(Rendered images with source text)
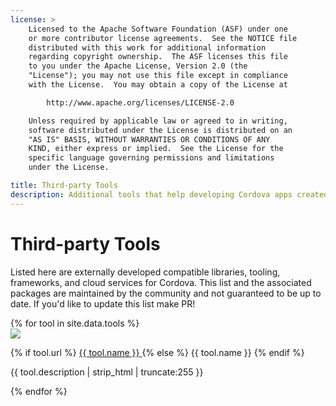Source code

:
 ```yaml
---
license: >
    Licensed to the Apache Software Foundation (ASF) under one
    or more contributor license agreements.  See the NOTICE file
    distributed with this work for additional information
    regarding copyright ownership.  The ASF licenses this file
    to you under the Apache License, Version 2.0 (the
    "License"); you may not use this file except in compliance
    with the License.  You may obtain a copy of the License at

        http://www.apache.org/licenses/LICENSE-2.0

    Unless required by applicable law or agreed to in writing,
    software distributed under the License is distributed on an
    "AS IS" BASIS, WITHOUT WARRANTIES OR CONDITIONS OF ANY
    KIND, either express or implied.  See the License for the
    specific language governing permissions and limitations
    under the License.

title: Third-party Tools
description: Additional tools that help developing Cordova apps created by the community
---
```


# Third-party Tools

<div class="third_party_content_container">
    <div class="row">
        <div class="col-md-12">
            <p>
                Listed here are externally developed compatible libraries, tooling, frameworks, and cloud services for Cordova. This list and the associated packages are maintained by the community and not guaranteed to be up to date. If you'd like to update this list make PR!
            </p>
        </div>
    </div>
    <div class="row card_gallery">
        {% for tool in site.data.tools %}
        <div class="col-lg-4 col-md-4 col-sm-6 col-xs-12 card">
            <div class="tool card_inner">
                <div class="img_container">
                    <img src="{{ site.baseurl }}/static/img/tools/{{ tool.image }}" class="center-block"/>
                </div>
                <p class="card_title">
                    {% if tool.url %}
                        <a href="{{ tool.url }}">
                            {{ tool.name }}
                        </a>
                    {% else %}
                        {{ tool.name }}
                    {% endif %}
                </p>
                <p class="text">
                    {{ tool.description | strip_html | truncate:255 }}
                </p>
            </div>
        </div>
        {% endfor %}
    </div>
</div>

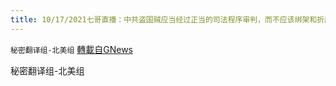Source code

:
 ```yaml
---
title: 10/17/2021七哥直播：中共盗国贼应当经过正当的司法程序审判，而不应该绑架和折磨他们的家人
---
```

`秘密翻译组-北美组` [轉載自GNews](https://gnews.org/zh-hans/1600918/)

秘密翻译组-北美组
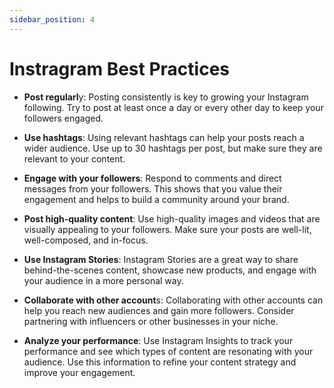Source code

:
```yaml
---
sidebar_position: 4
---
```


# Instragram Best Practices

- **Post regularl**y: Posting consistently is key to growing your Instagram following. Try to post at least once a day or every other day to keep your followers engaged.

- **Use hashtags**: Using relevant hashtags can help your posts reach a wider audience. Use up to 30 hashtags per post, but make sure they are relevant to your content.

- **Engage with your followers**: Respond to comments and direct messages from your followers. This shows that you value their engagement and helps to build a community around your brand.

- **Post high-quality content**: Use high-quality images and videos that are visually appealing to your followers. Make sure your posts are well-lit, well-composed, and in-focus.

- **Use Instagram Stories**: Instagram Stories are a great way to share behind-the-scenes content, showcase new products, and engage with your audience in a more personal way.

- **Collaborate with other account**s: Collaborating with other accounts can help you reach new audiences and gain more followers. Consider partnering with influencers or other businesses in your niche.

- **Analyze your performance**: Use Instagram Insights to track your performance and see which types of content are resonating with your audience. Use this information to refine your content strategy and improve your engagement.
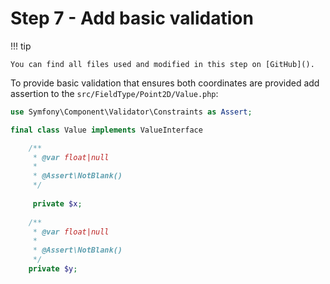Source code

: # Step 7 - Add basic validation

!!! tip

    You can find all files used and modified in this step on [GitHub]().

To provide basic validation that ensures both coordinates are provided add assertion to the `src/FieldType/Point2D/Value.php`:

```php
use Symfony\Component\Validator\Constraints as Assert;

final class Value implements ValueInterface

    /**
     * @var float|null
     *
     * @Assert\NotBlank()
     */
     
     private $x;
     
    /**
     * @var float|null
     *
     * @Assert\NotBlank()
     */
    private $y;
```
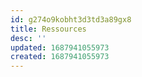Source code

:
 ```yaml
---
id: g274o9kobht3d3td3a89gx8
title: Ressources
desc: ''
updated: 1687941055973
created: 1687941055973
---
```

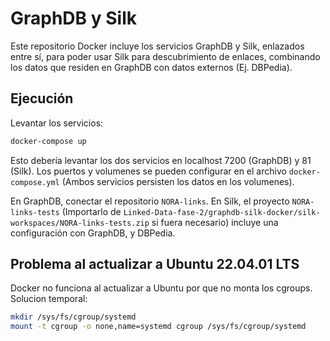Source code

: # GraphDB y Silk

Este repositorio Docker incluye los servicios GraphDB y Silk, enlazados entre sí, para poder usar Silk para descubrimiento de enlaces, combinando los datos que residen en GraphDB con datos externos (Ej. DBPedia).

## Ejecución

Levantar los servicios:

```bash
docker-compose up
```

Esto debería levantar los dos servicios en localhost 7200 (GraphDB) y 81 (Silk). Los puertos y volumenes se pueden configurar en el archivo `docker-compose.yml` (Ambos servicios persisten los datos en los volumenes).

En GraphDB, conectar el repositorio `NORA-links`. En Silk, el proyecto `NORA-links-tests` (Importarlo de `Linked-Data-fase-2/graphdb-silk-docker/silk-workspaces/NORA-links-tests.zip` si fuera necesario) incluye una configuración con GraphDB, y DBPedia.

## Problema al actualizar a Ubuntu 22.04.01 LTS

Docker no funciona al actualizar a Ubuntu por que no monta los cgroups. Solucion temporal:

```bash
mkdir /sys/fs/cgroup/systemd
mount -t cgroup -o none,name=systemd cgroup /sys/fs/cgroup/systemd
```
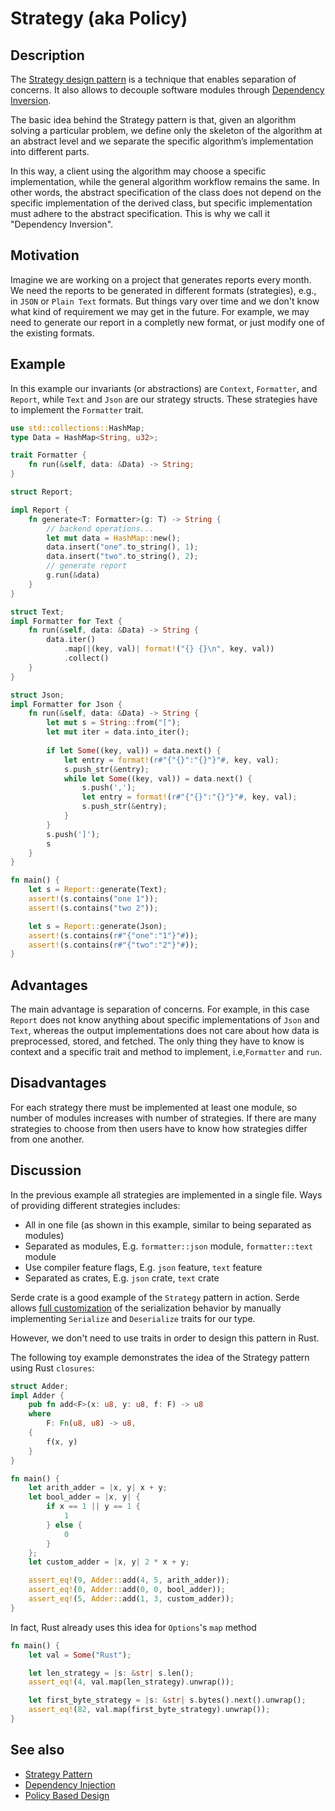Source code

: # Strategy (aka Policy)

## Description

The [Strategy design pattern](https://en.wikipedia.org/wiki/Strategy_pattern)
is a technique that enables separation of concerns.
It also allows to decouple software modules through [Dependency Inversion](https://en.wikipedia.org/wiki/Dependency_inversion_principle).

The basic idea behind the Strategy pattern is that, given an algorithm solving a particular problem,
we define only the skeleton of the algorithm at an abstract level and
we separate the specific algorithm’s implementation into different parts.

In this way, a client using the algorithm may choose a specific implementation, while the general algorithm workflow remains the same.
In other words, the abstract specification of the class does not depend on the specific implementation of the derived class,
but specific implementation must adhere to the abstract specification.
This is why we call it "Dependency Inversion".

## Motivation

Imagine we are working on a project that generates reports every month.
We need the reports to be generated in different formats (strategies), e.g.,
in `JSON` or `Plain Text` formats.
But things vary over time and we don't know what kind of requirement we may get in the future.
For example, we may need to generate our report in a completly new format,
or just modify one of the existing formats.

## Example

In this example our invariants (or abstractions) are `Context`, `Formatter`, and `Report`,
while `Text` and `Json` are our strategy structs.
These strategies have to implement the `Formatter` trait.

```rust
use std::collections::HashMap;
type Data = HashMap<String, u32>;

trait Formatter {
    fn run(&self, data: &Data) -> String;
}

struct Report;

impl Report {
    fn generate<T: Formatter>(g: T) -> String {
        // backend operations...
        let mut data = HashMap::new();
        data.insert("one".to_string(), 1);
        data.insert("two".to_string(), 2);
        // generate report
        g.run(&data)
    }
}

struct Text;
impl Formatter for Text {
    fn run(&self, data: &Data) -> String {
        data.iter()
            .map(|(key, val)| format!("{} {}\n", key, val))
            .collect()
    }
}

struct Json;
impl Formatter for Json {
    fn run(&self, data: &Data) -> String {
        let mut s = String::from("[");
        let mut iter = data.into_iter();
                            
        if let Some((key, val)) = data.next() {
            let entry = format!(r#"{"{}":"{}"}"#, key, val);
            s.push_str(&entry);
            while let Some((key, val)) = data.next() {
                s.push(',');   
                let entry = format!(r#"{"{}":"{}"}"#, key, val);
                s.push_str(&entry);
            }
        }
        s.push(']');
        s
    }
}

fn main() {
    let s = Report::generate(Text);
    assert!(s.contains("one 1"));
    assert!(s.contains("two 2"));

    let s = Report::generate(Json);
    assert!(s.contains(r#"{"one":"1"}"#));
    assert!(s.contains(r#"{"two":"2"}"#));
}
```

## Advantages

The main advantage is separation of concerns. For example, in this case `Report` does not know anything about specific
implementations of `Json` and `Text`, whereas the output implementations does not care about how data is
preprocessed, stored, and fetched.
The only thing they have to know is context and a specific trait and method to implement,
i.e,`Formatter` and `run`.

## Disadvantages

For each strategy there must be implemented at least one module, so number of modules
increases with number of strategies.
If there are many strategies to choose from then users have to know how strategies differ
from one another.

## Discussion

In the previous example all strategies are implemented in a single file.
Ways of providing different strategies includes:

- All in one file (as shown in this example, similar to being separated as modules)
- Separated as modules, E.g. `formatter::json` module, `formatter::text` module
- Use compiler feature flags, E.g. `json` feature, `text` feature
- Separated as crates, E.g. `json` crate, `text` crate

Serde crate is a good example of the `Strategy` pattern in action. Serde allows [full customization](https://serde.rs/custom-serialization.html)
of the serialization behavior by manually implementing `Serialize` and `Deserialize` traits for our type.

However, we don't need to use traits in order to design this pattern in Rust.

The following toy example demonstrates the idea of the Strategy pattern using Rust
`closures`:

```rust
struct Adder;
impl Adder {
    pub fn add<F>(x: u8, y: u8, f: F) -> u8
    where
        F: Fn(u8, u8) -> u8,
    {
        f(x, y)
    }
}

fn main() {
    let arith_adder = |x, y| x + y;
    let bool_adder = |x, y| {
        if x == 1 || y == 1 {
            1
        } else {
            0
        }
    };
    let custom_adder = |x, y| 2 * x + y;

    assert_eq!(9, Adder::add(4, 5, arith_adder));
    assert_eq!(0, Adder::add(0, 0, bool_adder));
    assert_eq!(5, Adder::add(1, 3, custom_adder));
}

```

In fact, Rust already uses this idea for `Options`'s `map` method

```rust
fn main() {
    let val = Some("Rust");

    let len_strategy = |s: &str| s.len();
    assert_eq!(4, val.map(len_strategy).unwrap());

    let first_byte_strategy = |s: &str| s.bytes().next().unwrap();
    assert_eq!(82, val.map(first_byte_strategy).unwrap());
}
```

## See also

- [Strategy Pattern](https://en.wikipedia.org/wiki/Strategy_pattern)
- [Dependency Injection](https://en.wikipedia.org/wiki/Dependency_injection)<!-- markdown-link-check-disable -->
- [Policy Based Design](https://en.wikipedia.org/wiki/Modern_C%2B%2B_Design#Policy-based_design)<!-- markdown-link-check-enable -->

> Task brief
With the string "every" as the key, filter the data above and show the lines that match.

> Response to this task
- **Post regularl**y: Posting consistently is key to growing your Instagram following. Try to post at least once a day or every other day to keep your followers engaged.
Imagine we are working on a project that generates reports every month.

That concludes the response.